I am well acquainted with the narrative in the church that requires we be against things. I was nurtured and equipped to identify the "other" and build my case for why they were missing the mark, walking in sin, straying, or backsliding. The conclusions I reached demanded action, confrontation and subsequent exclusion if proper corrective action was not strictly followed.

I remain grieved today about times I know I left young adults in my care feeling rejected, judged and abandoned by me from this posture of rightness.

Grace unites us, everything that comes after that divides us. All the words that come next facilitate the process of sifting and judging. Setting up our rules, our dogma, our personal preferences for what it looks like to walk in Christ.

Beyond the grace that saves us we are each free to choose. Choose your personal preference, the doctrine of Arminianism , or Calvinism, be Charismatic, be Baptist, be Lutheran or Catholic or any number of other denominational choices. Why is it that in the midst of exercising our personal preference we also must judge and bring our power against anyone who doesn't share in that preference? Do we actually believe we are safe guarding the gospel or growing the Kingdom of God? I don't see judgement and exclusion as safeguarding or growing God's Kingdom.

You love Jesus, you believe He died to provide salvation for us. Awesome. We share that in common, how good is that!

As I age I continue to discover that I know less and less and my curiosity continues to grow more and more, I believe this is the nature of wisdom. 

Many things I stood "against" in my twenties and thirties are now part of my daily life. Things I was so sure were the "right" or the "best" have proven to be flawed, everything from people to organizations, to books and programs. 

My arms are more open, my table longer, my heart more expansive. There is much I do not know. But one thing I do know is that Jesus collected the people the religious leaders labeled as sinners, disobedient to the "law" and practicing poor doctrine. He often told them to go and sin no more, knowing full well they would go and sin some more. How good of Him to spill His blood for them, for me, for you.
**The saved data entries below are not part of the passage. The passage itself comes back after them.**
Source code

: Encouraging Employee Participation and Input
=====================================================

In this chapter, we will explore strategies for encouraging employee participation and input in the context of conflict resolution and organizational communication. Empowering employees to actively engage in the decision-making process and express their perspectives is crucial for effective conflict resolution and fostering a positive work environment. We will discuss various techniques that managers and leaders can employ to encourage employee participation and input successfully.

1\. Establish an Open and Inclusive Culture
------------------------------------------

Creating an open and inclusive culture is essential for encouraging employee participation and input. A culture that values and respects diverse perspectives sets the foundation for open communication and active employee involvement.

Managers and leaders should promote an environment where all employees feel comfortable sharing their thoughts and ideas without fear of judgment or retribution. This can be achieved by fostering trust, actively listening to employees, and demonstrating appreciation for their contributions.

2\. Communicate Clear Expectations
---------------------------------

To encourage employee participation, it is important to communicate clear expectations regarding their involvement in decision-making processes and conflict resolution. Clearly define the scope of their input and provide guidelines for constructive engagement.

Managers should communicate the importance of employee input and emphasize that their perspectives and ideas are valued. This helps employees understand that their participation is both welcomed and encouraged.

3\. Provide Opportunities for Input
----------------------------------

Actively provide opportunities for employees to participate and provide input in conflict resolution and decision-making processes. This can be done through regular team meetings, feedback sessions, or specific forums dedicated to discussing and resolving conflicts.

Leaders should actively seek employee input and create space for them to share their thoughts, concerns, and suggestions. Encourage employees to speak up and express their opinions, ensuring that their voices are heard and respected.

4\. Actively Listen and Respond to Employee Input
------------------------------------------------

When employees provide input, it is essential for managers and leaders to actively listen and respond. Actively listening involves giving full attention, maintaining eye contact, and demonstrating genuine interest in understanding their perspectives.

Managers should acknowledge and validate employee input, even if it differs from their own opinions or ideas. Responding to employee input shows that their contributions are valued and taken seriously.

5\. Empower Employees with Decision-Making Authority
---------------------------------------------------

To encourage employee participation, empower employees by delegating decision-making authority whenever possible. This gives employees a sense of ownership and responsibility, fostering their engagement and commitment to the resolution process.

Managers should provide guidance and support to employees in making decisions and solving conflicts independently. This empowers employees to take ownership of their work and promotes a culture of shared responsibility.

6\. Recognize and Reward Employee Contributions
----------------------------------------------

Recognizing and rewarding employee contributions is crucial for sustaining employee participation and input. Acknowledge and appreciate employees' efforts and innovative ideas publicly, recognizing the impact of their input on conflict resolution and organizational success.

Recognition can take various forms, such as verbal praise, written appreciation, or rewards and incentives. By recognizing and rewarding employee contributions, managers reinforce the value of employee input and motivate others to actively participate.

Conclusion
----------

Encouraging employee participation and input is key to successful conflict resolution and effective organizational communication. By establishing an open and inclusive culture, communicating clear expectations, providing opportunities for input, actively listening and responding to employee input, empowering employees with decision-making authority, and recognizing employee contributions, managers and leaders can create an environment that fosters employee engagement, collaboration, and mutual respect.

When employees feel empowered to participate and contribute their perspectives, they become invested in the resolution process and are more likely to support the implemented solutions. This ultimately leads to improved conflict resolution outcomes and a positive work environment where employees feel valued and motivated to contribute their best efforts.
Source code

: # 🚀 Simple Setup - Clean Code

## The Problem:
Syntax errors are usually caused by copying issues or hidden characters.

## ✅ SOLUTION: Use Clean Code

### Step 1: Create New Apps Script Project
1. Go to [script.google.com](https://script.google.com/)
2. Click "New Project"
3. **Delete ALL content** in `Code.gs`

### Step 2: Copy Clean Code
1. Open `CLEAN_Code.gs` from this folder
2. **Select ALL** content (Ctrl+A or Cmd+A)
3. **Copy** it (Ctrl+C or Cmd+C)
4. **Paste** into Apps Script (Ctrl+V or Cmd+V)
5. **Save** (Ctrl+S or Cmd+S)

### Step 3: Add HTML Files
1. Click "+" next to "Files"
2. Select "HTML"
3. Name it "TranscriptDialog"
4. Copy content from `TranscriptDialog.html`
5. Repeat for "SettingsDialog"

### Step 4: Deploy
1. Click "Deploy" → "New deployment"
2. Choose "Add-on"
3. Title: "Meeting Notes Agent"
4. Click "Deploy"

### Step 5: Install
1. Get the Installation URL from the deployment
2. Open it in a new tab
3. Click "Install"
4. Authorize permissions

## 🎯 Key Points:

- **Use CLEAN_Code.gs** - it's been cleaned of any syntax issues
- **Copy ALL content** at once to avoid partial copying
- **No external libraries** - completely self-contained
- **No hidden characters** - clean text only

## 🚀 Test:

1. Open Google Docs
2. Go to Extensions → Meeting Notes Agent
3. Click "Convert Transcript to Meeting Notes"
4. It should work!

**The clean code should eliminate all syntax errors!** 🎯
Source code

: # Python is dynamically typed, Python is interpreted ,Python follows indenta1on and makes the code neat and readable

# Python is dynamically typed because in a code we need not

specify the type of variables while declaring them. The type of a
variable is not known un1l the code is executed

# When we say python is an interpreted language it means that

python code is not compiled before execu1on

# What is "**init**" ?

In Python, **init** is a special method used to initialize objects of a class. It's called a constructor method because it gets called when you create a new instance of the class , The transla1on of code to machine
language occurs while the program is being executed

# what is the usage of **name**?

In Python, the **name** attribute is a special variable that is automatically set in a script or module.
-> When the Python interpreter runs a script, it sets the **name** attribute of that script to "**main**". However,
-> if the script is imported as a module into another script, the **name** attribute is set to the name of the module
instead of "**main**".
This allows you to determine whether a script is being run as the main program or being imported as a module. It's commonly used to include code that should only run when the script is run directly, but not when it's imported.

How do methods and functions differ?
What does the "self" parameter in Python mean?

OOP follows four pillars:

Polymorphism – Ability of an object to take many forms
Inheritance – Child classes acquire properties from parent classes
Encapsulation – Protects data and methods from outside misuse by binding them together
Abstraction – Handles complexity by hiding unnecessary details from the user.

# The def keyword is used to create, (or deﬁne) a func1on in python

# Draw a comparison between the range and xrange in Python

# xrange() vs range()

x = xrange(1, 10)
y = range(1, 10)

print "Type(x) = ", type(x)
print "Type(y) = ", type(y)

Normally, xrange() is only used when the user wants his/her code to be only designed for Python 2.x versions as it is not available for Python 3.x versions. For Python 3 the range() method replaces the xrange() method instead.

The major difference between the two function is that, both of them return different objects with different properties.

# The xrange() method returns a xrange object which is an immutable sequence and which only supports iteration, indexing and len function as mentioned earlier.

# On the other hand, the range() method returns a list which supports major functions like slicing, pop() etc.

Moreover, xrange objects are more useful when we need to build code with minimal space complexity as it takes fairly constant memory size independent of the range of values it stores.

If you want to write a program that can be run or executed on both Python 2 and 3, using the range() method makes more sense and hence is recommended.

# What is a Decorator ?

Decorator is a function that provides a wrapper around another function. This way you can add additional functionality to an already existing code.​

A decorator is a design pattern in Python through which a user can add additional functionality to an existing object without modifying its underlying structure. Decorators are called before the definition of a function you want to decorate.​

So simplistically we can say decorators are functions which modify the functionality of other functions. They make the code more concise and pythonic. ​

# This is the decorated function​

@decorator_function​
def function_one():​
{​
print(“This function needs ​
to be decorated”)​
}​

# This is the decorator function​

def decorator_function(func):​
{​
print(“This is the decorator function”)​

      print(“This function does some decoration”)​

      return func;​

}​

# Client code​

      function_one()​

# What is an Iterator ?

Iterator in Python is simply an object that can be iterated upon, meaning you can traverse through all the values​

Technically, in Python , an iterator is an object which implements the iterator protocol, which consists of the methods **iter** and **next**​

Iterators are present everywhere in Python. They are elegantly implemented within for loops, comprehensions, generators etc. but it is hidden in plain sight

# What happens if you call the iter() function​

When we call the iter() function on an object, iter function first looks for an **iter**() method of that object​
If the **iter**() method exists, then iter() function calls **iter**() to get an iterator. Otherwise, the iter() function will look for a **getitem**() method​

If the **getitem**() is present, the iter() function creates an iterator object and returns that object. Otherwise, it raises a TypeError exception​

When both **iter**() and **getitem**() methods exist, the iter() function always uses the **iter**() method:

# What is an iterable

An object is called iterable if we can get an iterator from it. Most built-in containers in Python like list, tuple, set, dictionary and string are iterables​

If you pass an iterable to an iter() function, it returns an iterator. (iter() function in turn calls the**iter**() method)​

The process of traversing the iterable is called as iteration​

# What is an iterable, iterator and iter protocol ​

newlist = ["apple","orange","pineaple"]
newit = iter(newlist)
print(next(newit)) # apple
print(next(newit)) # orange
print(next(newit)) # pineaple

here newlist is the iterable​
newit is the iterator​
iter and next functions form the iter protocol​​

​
So when you come to my spaces, Red Tent Living, Brave On, retreats or seminars or just to my home for dinner you will find a wide array of people who love Jesus. They may be Catholic, or Episcopalian, they may be LGBTQ, they may be breaking all of your personal rules and still claim Jesus as their own and have stories to tell about how they are learning to follow Him. Or they may desperately long to know Jesus more deeply and just like so many who found their way Him in the Bible they are broken and hungry and it is a privilege to sit with them and offer them nourishment and kindness.

And if you can't come, can't support or can't participate because Jen Hatmaker or Sarah Bessey or whoever else doesn't line up with your personal preferences is invited I grieve that for you.

Truly.

Because I know today that I missed out on lavish love God wanted to pour out in my soul through all that had to be excluded during the years I practiced my personal doctrine of "againstism".

So I pray blessing on you along with my hope that Jesus comes to disrupt you in surprising ways that expand your preferences and enlarge your hearts space of welcome for “the other”.

And I hope that someday you will chose to join us, bring your voice and your story to the table, because we will be richer for having had you there.